Available records ▸
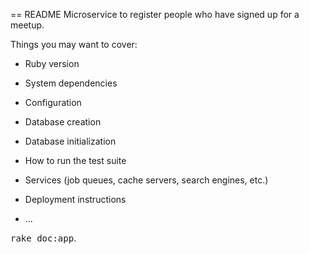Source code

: == README
Microservice to register people who have signed up for a meetup.

Things you may want to cover:

* Ruby version

* System dependencies

* Configuration

* Database creation

* Database initialization

* How to run the test suite

* Services (job queues, cache servers, search engines, etc.)

* Deployment instructions

* ...

<tt>rake doc:app</tt>.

Goal of the exercise ▸ The lines in the entries above that carry the word "Database" must be copied.

Output for this exercise ▸
* Database creation
* Database initialization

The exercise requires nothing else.